Late season varieties:
Jersey is one of the oldest varieties available and has been widely planted. Jersey produces small to medium sized berries that are lush and sweet. The fruit is a favorite for baking. Easy to grow and tolerant of a wide range of soils. Fall color if flame orange and grows 6 to 8 feet tall.
Liberty is a new variety of blueberries that produce light colored, distinctly flavored berries. The berries are large, juicy and robust flavored. The fruit is great for fresh eating. The fall color is red with orange highlights and grows 7 to 8 feet tall.
Brazelberry blueberries is a series of ornamental berry plants with the landscape in mind.

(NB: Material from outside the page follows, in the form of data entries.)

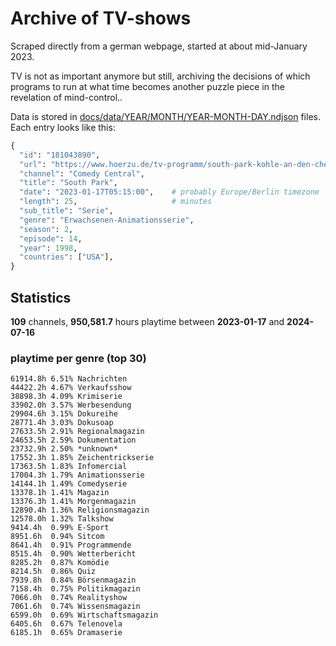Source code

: # Archive of TV-shows

Scraped directly from a german webpage, started at about mid-January 2023.

TV is not as important anymore but still, archiving the decisions of which programs to run at what time
becomes another puzzle piece in the revelation of mind-control.. 

Data is stored in [docs/data/YEAR/MONTH/YEAR-MONTH-DAY.ndjson](docs/data/) files. 
Each entry looks like this:

```python
{
  "id": "181043890", 
  "url": "https://www.hoerzu.de/tv-programm/south-park-kohle-an-den-chefkoch/bid_181043890/", 
  "channel": "Comedy Central", 
  "title": "South Park", 
  "date": "2023-01-17T05:15:00",    # probably Europe/Berlin timezone 
  "length": 25,                     # minutes 
  "sub_title": "Serie", 
  "genre": "Erwachsenen-Animationsserie", 
  "season": 2, 
  "episode": 14, 
  "year": 1998, 
  "countries": ["USA"],
}
```

## Statistics

**109** channels, **950,581.7** hours playtime between **2023-01-17** and **2024-07-16**


### playtime per genre (top 30)

    61914.8h 6.51% Nachrichten
    44422.2h 4.67% Verkaufsshow
    38898.3h 4.09% Krimiserie
    33902.0h 3.57% Werbesendung
    29904.6h 3.15% Dokureihe
    28771.4h 3.03% Dokusoap
    27633.5h 2.91% Regionalmagazin
    24653.5h 2.59% Dokumentation
    23732.9h 2.50% *unknown*
    17552.3h 1.85% Zeichentrickserie
    17363.5h 1.83% Infomercial
    17004.3h 1.79% Animationsserie
    14144.1h 1.49% Comedyserie
    13378.1h 1.41% Magazin
    13376.3h 1.41% Morgenmagazin
    12890.4h 1.36% Religionsmagazin
    12578.0h 1.32% Talkshow
    9414.4h  0.99% E-Sport
    8951.6h  0.94% Sitcom
    8641.4h  0.91% Programmende
    8515.4h  0.90% Wetterbericht
    8285.2h  0.87% Komödie
    8214.5h  0.86% Quiz
    7939.8h  0.84% Börsenmagazin
    7158.4h  0.75% Politikmagazin
    7066.0h  0.74% Realityshow
    7061.6h  0.74% Wissensmagazin
    6599.0h  0.69% Wirtschaftsmagazin
    6405.6h  0.67% Telenovela
    6185.1h  0.65% Dramaserie
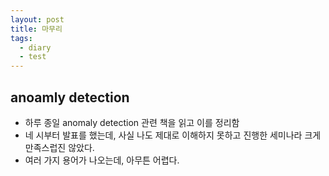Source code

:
 ```yaml
---
layout: post
title: 마무리
tags:
  - diary
  - test
---
```


## anoamly detection
* 하루 종일 anomaly detection 관련 책을 읽고 이를 정리함
* 네 시부터 발표를 했는데, 사실 나도 제대로 이해하지 못하고 진행한 세미나라 크게 만족스럽진 않았다.
* 여러 가지 용어가 나오는데, 아무튼 어렵다.
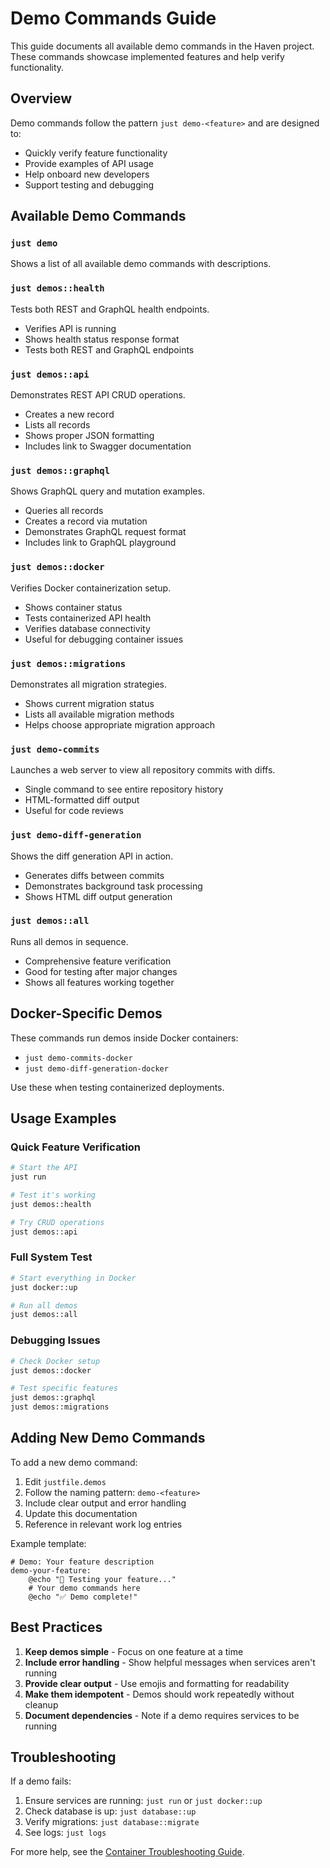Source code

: # Demo Commands Guide

This guide documents all available demo commands in the Haven project. These commands showcase implemented features and help verify functionality.

## Overview

Demo commands follow the pattern `just demo-<feature>` and are designed to:
- Quickly verify feature functionality
- Provide examples of API usage
- Help onboard new developers
- Support testing and debugging

## Available Demo Commands

### `just demo`
Shows a list of all available demo commands with descriptions.

### `just demos::health`
Tests both REST and GraphQL health endpoints.
- Verifies API is running
- Shows health status response format
- Tests both REST and GraphQL endpoints

### `just demos::api`
Demonstrates REST API CRUD operations.
- Creates a new record
- Lists all records
- Shows proper JSON formatting
- Includes link to Swagger documentation

### `just demos::graphql`
Shows GraphQL query and mutation examples.
- Queries all records
- Creates a record via mutation
- Demonstrates GraphQL request format
- Includes link to GraphQL playground

### `just demos::docker`
Verifies Docker containerization setup.
- Shows container status
- Tests containerized API health
- Verifies database connectivity
- Useful for debugging container issues

### `just demos::migrations`
Demonstrates all migration strategies.
- Shows current migration status
- Lists all available migration methods
- Helps choose appropriate migration approach

### `just demo-commits`
Launches a web server to view all repository commits with diffs.
- Single command to see entire repository history
- HTML-formatted diff output
- Useful for code reviews

### `just demo-diff-generation`
Shows the diff generation API in action.
- Generates diffs between commits
- Demonstrates background task processing
- Shows HTML diff output generation

### `just demos::all`
Runs all demos in sequence.
- Comprehensive feature verification
- Good for testing after major changes
- Shows all features working together

## Docker-Specific Demos

These commands run demos inside Docker containers:

- `just demo-commits-docker`
- `just demo-diff-generation-docker`

Use these when testing containerized deployments.

## Usage Examples

### Quick Feature Verification
```bash
# Start the API
just run

# Test it's working
just demos::health

# Try CRUD operations
just demos::api
```

### Full System Test
```bash
# Start everything in Docker
just docker::up

# Run all demos
just demos::all
```

### Debugging Issues
```bash
# Check Docker setup
just demos::docker

# Test specific features
just demos::graphql
just demos::migrations
```

## Adding New Demo Commands

To add a new demo command:

1. Edit `justfile.demos`
2. Follow the naming pattern: `demo-<feature>`
3. Include clear output and error handling
4. Update this documentation
5. Reference in relevant work log entries

Example template:
```just
# Demo: Your feature description
demo-your-feature:
    @echo "🎯 Testing your feature..."
    # Your demo commands here
    @echo "✅ Demo complete!"
```

## Best Practices

1. **Keep demos simple** - Focus on one feature at a time
2. **Include error handling** - Show helpful messages when services aren't running
3. **Provide clear output** - Use emojis and formatting for readability
4. **Make them idempotent** - Demos should work repeatedly without cleanup
5. **Document dependencies** - Note if a demo requires services to be running

## Troubleshooting

If a demo fails:

1. Ensure services are running: `just run` or `just docker::up`
2. Check database is up: `just database::up`
3. Verify migrations: `just database::migrate`
4. See logs: `just logs`

For more help, see the [Container Troubleshooting Guide](../operations/container-troubleshooting.md).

Brazelberries tend to be smaller growing and can be grown in containers during the growing season, then either planted in the ground or brought into a cold garage during the winter months. In 2016, English Gardens will have two varieties with more available in the following years.
Jelly Bean blueberry plants are prolific – producing a bumper crop of large, flavorful blueberries mid-summer with super sweet flavor like homemade blueberry jelly. Brilliant green new foliage emerges in spring, which gives way to darker greens with red hues throughout the summer and fall. In cooler climates, summer brings radiant red leaf edges to Jelly Bean™ plants along the sides and tips of its uniquely elongated leaves contrasted by the clusters of blue summer fruit. Try accenting a pathway with a mini-hedge of Jelly Bean™ or use it to set off larger shrub plantings in the landscape or in patio pots. You will absolutely love this distinctive little gem of a blueberry. The berries are medium to large and have a sweet, homemade jelly flavor. The fall color is green with red margins and only grows about 2 feet tall.
Peach Sorbet is a compact blueberry plant, with four-season showstoppers with stunning leaves ranging from peach to pink to orange to emerald green. Spring’s white, bell-shaped flowers will give way to an abundant summer crop of healthy, sweet blueberries mid-summer. In most climates, Peach Sorbet plants keep their leaves through the winter when the foliage transitions to a rich eggplant purple. Peach Sorbet plants offer gorgeous ornamental qualities that will soon become a favorite. The berries are medium sized and have a sweet tropical essence flavor, fall color is dark purple with pink highlights and grows to 2 feet tall.